Match the string "program" against each line below, and copy every line that matches.

[Data items]
◆ ◆ ◆ ◆

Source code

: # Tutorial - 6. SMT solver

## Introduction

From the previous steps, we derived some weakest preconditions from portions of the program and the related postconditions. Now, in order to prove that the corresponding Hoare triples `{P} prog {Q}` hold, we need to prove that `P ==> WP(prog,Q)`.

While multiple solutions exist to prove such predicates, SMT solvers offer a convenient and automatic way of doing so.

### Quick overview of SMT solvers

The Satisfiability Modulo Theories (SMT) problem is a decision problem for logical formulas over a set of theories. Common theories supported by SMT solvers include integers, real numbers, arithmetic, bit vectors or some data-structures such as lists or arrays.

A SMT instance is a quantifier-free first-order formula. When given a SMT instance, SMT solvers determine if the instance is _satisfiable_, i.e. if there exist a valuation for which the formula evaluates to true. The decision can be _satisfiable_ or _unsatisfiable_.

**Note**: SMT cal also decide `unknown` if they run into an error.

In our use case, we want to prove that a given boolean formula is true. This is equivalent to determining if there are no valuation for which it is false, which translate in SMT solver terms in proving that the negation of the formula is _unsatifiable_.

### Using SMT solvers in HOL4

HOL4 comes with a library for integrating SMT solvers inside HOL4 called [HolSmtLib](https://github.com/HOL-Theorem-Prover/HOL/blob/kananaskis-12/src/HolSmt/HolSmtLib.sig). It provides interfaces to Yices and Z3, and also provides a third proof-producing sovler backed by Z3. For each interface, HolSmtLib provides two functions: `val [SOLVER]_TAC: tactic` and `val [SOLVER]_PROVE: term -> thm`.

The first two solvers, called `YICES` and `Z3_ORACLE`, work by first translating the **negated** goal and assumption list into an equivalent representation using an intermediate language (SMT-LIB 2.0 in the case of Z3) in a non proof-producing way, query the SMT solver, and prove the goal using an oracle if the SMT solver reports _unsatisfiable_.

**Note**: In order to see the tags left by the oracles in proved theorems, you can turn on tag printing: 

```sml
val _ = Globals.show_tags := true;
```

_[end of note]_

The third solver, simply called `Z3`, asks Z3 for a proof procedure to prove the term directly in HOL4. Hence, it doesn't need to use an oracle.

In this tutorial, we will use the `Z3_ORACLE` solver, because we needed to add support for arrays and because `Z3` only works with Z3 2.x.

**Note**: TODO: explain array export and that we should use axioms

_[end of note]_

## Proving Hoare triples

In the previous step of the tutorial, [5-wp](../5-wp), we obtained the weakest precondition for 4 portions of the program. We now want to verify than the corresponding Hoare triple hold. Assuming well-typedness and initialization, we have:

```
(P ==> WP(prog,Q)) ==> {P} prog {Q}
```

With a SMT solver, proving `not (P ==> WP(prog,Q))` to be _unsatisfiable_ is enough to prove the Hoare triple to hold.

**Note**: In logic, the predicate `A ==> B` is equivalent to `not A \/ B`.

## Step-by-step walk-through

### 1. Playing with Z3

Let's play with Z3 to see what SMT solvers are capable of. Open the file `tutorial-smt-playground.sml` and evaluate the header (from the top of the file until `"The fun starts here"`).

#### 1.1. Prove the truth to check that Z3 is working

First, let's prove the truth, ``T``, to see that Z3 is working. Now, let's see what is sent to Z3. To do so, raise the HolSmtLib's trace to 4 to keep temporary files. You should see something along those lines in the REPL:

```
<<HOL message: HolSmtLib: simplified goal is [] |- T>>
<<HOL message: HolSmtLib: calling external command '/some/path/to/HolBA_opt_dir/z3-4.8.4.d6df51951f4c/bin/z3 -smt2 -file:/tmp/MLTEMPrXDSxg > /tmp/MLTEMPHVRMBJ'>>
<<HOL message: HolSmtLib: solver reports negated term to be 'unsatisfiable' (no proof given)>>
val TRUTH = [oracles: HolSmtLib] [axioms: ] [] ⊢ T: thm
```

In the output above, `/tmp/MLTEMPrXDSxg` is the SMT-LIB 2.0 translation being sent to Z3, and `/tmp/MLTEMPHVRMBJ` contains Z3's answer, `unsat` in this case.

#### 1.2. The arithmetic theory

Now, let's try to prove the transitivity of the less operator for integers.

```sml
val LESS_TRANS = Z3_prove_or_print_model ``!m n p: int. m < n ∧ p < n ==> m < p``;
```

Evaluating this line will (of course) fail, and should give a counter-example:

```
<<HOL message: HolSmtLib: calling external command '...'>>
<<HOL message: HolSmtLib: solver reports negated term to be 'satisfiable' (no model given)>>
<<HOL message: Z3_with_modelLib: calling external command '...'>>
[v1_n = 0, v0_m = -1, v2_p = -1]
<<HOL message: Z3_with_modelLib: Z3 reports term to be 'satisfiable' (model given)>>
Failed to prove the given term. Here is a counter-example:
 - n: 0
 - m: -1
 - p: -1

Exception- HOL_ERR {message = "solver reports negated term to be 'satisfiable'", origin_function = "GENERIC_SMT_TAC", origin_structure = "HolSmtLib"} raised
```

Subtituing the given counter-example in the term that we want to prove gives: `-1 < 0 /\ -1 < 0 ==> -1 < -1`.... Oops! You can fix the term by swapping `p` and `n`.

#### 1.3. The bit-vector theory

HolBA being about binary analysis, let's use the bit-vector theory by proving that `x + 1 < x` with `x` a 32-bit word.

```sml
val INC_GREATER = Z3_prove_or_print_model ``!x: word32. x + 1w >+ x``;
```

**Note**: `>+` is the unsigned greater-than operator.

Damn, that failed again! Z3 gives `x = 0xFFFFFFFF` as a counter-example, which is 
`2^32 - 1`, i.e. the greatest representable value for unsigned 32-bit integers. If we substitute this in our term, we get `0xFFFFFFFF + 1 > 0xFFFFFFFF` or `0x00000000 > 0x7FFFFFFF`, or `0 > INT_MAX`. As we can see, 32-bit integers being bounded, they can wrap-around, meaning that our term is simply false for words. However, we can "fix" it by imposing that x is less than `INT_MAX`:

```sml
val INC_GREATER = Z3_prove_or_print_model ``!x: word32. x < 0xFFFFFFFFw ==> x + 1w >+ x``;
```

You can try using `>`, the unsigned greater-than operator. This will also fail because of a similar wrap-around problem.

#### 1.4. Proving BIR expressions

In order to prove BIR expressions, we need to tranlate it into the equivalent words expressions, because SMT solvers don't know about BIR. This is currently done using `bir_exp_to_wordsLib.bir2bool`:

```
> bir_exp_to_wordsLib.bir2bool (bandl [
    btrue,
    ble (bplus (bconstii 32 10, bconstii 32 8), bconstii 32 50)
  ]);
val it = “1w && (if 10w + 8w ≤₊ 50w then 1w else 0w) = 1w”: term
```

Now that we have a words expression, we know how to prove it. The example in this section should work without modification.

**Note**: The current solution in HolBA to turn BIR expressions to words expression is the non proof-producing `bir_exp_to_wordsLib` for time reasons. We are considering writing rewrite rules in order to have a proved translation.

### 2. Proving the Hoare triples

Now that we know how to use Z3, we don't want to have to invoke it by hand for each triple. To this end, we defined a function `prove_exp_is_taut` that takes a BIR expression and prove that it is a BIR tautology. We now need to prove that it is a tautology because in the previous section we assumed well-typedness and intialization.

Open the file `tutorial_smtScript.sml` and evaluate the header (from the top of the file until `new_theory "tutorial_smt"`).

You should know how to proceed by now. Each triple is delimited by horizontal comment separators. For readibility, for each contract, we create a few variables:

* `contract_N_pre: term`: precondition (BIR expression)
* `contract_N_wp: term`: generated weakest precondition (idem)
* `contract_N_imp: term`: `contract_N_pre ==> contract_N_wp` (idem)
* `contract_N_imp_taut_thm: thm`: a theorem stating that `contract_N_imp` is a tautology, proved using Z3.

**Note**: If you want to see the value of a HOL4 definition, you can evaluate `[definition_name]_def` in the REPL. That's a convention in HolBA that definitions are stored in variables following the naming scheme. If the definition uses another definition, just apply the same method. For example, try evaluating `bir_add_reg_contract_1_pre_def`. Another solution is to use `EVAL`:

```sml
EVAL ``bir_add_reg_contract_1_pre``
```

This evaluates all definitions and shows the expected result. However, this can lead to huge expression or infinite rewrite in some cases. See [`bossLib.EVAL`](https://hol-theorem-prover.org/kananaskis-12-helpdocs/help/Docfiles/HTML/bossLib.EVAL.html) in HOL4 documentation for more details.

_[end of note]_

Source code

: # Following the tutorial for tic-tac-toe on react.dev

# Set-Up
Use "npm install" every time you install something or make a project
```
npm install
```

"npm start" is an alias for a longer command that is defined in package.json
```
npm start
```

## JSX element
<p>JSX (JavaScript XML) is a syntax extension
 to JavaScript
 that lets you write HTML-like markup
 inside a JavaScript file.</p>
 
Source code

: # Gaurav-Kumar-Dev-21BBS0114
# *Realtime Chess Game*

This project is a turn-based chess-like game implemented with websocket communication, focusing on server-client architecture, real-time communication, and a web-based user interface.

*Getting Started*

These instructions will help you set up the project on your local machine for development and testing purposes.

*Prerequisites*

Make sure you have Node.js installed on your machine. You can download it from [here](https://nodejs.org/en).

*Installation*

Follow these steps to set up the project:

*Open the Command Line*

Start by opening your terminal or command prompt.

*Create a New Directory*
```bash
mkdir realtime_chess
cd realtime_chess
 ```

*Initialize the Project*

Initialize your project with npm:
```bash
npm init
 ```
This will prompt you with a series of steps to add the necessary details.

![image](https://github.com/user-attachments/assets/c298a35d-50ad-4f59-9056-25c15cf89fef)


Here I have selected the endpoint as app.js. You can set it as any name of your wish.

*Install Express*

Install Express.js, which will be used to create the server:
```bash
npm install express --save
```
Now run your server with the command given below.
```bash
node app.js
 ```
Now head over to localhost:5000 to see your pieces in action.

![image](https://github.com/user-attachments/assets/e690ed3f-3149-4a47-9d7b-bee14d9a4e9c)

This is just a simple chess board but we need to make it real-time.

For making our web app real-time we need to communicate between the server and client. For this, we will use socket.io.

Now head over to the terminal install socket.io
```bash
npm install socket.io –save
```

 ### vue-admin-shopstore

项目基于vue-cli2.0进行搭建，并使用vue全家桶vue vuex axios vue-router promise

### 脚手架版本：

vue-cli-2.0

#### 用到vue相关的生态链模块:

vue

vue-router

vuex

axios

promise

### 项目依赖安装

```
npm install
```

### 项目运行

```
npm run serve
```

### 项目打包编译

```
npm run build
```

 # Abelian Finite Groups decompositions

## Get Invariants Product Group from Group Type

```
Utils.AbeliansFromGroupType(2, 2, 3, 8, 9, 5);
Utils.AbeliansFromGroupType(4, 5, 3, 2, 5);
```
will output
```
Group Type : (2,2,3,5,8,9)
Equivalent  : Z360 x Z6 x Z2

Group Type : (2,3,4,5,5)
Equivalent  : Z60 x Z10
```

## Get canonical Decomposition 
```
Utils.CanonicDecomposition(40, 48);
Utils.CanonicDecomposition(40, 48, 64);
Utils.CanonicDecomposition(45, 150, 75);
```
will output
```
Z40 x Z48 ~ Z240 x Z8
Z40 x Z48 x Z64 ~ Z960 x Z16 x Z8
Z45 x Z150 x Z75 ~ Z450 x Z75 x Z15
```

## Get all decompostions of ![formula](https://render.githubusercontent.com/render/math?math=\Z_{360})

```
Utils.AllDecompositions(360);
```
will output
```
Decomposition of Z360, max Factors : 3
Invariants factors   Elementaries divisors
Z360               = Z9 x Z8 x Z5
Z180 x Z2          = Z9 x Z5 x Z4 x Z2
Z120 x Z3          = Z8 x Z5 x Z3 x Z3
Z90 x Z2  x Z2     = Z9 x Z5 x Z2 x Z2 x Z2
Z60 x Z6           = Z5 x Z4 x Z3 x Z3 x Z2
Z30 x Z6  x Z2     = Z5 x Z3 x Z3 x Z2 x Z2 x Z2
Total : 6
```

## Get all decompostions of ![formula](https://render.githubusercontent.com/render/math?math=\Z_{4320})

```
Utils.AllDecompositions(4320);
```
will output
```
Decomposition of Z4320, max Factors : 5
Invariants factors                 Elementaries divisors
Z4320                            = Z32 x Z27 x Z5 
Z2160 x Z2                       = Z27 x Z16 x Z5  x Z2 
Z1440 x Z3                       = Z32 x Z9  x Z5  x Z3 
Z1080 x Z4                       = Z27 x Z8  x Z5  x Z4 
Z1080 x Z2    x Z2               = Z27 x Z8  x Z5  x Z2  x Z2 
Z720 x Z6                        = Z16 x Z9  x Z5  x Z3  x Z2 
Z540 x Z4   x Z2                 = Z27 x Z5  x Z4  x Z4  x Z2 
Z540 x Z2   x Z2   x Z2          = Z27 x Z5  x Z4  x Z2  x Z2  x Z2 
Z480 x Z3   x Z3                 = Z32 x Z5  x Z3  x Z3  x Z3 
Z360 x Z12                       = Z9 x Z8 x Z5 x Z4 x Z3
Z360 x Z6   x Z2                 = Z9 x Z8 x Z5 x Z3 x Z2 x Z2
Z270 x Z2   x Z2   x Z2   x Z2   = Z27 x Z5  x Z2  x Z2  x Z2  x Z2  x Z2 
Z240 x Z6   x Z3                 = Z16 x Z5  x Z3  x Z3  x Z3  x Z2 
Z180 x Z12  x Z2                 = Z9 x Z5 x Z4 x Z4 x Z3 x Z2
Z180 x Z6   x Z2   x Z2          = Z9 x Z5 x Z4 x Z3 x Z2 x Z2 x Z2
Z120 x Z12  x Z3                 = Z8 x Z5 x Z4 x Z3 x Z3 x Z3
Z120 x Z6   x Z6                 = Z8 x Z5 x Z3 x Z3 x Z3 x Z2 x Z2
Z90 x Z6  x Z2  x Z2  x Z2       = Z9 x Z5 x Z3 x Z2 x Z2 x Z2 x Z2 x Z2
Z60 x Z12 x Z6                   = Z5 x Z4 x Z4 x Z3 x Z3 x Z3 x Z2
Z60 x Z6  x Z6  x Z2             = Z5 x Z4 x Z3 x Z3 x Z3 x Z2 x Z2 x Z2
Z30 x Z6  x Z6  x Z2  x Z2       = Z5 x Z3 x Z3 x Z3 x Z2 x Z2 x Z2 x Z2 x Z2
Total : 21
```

◆ ◆ ◆ ◆

Task response:
From the previous steps, we derived some weakest preconditions from portions of the program and the related postconditions. Now, in order to prove that the corresponding Hoare triples `{P} prog {Q}` hold, we need to prove that `P ==> WP(prog,Q)`.
In the previous step of the tutorial, [5-wp](../5-wp), we obtained the weakest precondition for 4 portions of the program. We now want to verify than the corresponding Hoare triple hold. Assuming well-typedness and initialization, we have:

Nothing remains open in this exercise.